I thought that since the tests are independent, it is like he never went for the first test, so the answer should still be $$0.165$$.

However, the correct answer is $$0.795$$.

I am not sure how to approach the second part of the question. If, say, I wish to use a probability tree again, how would I do it this time?

It is precisely because they are independent that the probabilities can change.

Consider the most extremely dependent case for contrast: the second opinion is not really a second opinion, but just a new person telling Patrick the same results.
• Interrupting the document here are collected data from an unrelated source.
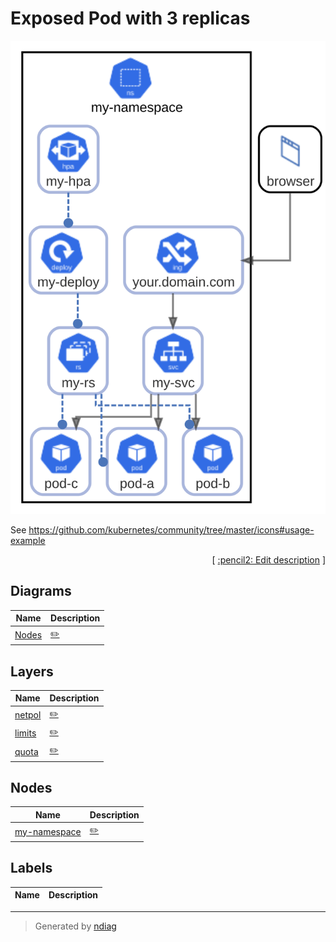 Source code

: # Exposed Pod with 3 replicas

![diagram](diagram-nodes.svg)

See https://github.com/kubernetes/community/tree/master/icons#usage-example


<p align="right">
  [ <a href="../input/ndiag.descriptions/_index.md">:pencil2: Edit description</a> ]
<p>


## Diagrams

| Name | Description |
| --- | --- |
| [Nodes](diagram-nodes.md) | <a href="../input/ndiag.descriptions/_diagram-nodes.md">:pencil2:</a> |


## Layers

| Name | Description |
| --- | --- |
| [netpol](layer-netpol.md) | <a href="../input/ndiag.descriptions/_layer-netpol.md">:pencil2:</a> |
| [limits](layer-limits.md) | <a href="../input/ndiag.descriptions/_layer-limits.md">:pencil2:</a> |
| [quota](layer-quota.md) | <a href="../input/ndiag.descriptions/_layer-quota.md">:pencil2:</a> |

## Nodes

| Name | Description |
| --- | --- |
| [my-namespace](node-my-namespace.md) | <a href="../input/ndiag.descriptions/_node-my-namespace.md">:pencil2:</a> |


## Labels

| Name | Description |
| --- | --- |

---

> Generated by [ndiag](https://github.com/k1LoW/ndiag)
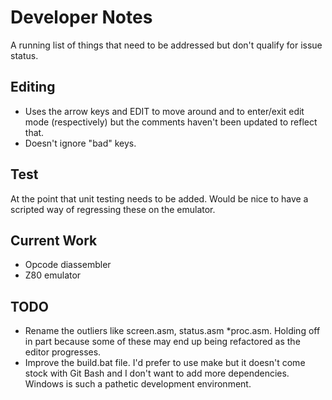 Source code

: # Developer Notes 
A running list of things that need to be addressed but don't qualify for issue status.

## Editing
* Uses the arrow keys and EDIT to move around and to enter/exit edit mode (respectively) but the comments haven't been updated to reflect that.
* Doesn't ignore "bad" keys.

## Test
At the point that unit testing needs to be added. Would be nice to have a scripted way of regressing these on the emulator.

## Current Work
* Opcode diassembler
* Z80 emulator

## TODO
* Rename the outliers like screen.asm, status.asm \*proc.asm. Holding off in part because some of these may end up being refactored as the editor progresses.
* Improve the build.bat file. I'd prefer to use make but it doesn't come stock with Git Bash and I don't want to add more dependencies. Windows is such a pathetic development environment. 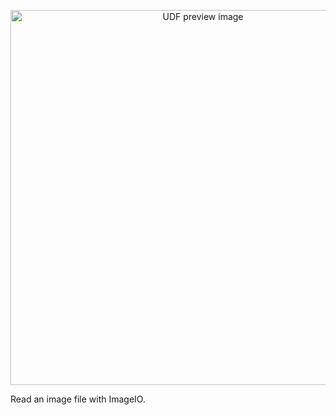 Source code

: <!--fused:pin=99-->
<!--fused:preview-->
<p align="center"><img src="https://fused-magic.s3.us-west-2.amazonaws.com/thumbnails/udf_cards/imageio_png.png" width="600" alt="UDF preview image"></p>

<!--fused:readme-->
Read an image file with ImageIO.
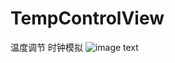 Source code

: # TempControlView
温度调节 时钟模拟
![image text](https://github.com/lijianyou-Herve/TempControlView/blob/master/art/device-2017-02-07-182658.png)
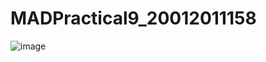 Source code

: # MADPractical9_20012011158
![image](https://user-images.githubusercontent.com/110724108/201341610-731a2c23-18e1-4f93-83e8-2457a2de4070.png)
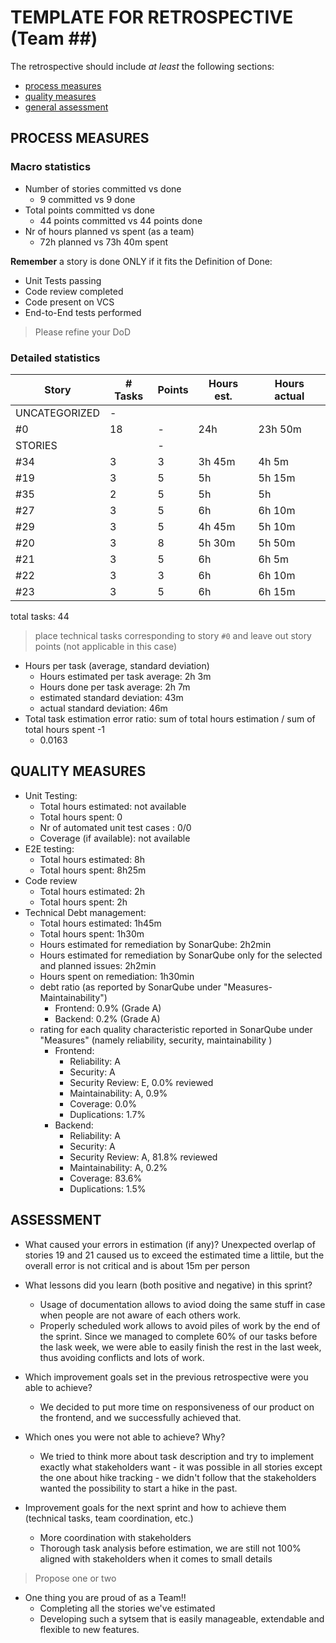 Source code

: TEMPLATE FOR RETROSPECTIVE (Team ##)
=====================================

The retrospective should include _at least_ the following
sections:

- [process measures](#process-measures)
- [quality measures](#quality-measures)
- [general assessment](#assessment)

## PROCESS MEASURES 

### Macro statistics

- Number of stories committed vs done 
  - 9 committed vs 9 done
- Total points committed vs done 
  - 44 points committed vs 44 points done
- Nr of hours planned vs spent (as a team)
  - 72h planned vs 73h 40m spent

**Remember**  a story is done ONLY if it fits the Definition of Done:
 
- Unit Tests passing
- Code review completed
- Code present on VCS
- End-to-End tests performed

> Please refine your DoD 

### Detailed statistics

| Story  | # Tasks | Points | Hours est. | Hours actual |
|--------|---------|--------|------------|--------------|
|UNCATEGORIZED     |    -   |            |              |
|  #0    |    18   |    -   |  24h       |    23h 50m   |
|STORIES |         |    -   |            |              |
|  #34   |    3    |   3    |  3h 45m    |     4h 5m    |
|  #19   |    3    |   5    |  5h        |     5h 15m   |
|  #35   |    2    |   5    |  5h        |     5h       |
|  #27   |    3    |   5    |  6h        |     6h 10m   |
|  #29   |    3    |   5    |  4h 45m    |     5h 10m   |
|  #20   |    3    |   8    |  5h 30m    |     5h 50m   |
|  #21   |    3    |   5    |  6h        |     6h 5m    |
|  #22   |    3    |   3    |  6h        |     6h 10m   |
|  #23   |    3    |   5    |  6h        |     6h 15m   |


total tasks: 44
> place technical tasks corresponding to story `#0` and leave out story points (not applicable in this case)

- Hours per task (average, standard deviation)
  - Hours estimated per task average: 2h 3m
  - Hours done per task average: 2h 7m
  - estimated standard deviation: 43m
  - actual standard deviation: 46m
- Total task estimation error ratio: sum of total hours estimation / sum of total hours spent -1
   - 0.0163

  
## QUALITY MEASURES 

- Unit Testing:
  - Total hours estimated: not available
  - Total hours spent: 0
  - Nr of automated unit test cases : 0/0
  - Coverage (if available): not available
- E2E testing:
  - Total hours estimated: 8h
  - Total hours spent: 8h25m
- Code review 
  - Total hours estimated: 2h
  - Total hours spent: 2h
- Technical Debt management:
  - Total hours estimated: 1h45m 
  - Total hours spent: 1h30m
  - Hours estimated for remediation by SonarQube: 2h2min
  - Hours estimated for remediation by SonarQube only for the selected and planned issues: 2h2min 
  - Hours spent on remediation: 1h30min
  - debt ratio (as reported by SonarQube under "Measures-Maintainability")
    - Frontend: 0.9% (Grade A)
    - Backend: 0.2% (Grade A)
  - rating for each quality characteristic reported in SonarQube under "Measures" (namely reliability, security, maintainability )
    - Frontend:
      - Reliability: A
      - Security: A
      - Security Review: E, 0.0% reviewed
      - Maintainability: A, 0.9%
      - Coverage: 0.0%
      - Duplications: 1.7%
    - Backend: 
      - Reliability: A
      - Security: A
      - Security Review: A, 81.8% reviewed
      - Maintainability: A, 0.2%
      - Coverage: 83.6%
      - Duplications: 1.5%


## ASSESSMENT

- What caused your errors in estimation (if any)?
  Unexpected overlap of stories 19 and 21 caused us to exceed the estimated time a littile, but the overall error is not critical and is about 15m per person
- What lessons did you learn (both positive and negative) in this sprint?
  - Usage of documentation allows to aviod doing the same stuff in case when people are not aware of each others work.
  - Properly scheduled work allows to avoid piles of work by the end of the sprint. Since we managed to complete 60% of our tasks before the lask week, we were able to easily finish the rest in the last week, thus avoiding conflicts and lots of work.
- Which improvement goals set in the previous retrospective were you able to achieve? 
  - We decided to put more time on responsiveness of our product on the frontend, and we successfully achieved that.
  
- Which ones you were not able to achieve? Why?
  - We tried to think more about task description and try to implement exactly what stakeholders want - it was possible in all stories except the one about hike tracking - we didn't follow that the stakeholders wanted the possibility to start a hike in the past.

- Improvement goals for the next sprint and how to achieve them (technical tasks, team coordination, etc.)
  - More coordination with stakeholders
  - Thorough task analysis before estimation, we are still not 100% aligned with stakeholders when it comes to small details

> Propose one or two

- One thing you are proud of as a Team!!
  - Completing all the stories we've estimated
  - Developing such a sytsem that is easily manageable, extendable and flexible to new features.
Then Patrick doesn't really have any new information, which means the probabilities are unchanged.

Look at the following composite test: Take the original test and a second, identical but independent, test and consider the composite test as positive iff both tests come back positive. What is the specificity of this new test? It's $$1-(1-0.95)(1-0.95)=0.9975$$. And what's the sensitivity? It's $$0.98\cdot0.98=0.9604$$. This is, in effect, the test that Patrick has done, and it has come back positive. That new, higher specificity greatly increases his chances of being sick compared to what a positive result in the original test did.

• Thank you for your comment :) However, I don't think I have learnt how to calculate sensitivity and specificity (I just take the values as given in the question), so this is something new for me. May I ask, if the sensitivity of the 2nd test is, effectively, the square of the sensitivity of the first, then why is the new specificity not calculated in the same way i.e. $0.95^2$? Actually, what is the logic you used in calculating the new sensitivity and specificity? Commented Nov 21, 2019 at 13:52
• @EthanMark You have to think about what sensitivity and specificity mean. Sensitivity is the probability that a sick person tests positive. If we require both small tests to be positive for the big test to be considered positive, then the probability for the big test to be positive (on a sick person) is the probability that the first test is positive multiplied with the probability that the second test is positive. As for specificity, this is the probability that a healthy person tests negative. Same thing there: write down what exactly that means in terms of the small tests, and calculate. Commented Nov 21, 2019 at 14:06
• However, for a healthy person to test negative, there are more options. Either of the tests could be negative, or both of them. If you calculate this probability properly, you get $0.95+0.95-0.95^2$. Alternatively, you can think "a person tests negative iff he doesn't test positive". If you take this approach, the result $1-(1-0.95)(1-0.95)$ drops out. The two expressions evaluate to the same value, of course. Commented Nov 21, 2019 at 14:10
• Oh. I get it now! The specificity part was pretty straightforward, but the sensitivity part was a headache. Thank you for your help! Don't know how people can be not confused by this. Commented Nov 21, 2019 at 14:23

Another way to see it is with Bayes Theorem.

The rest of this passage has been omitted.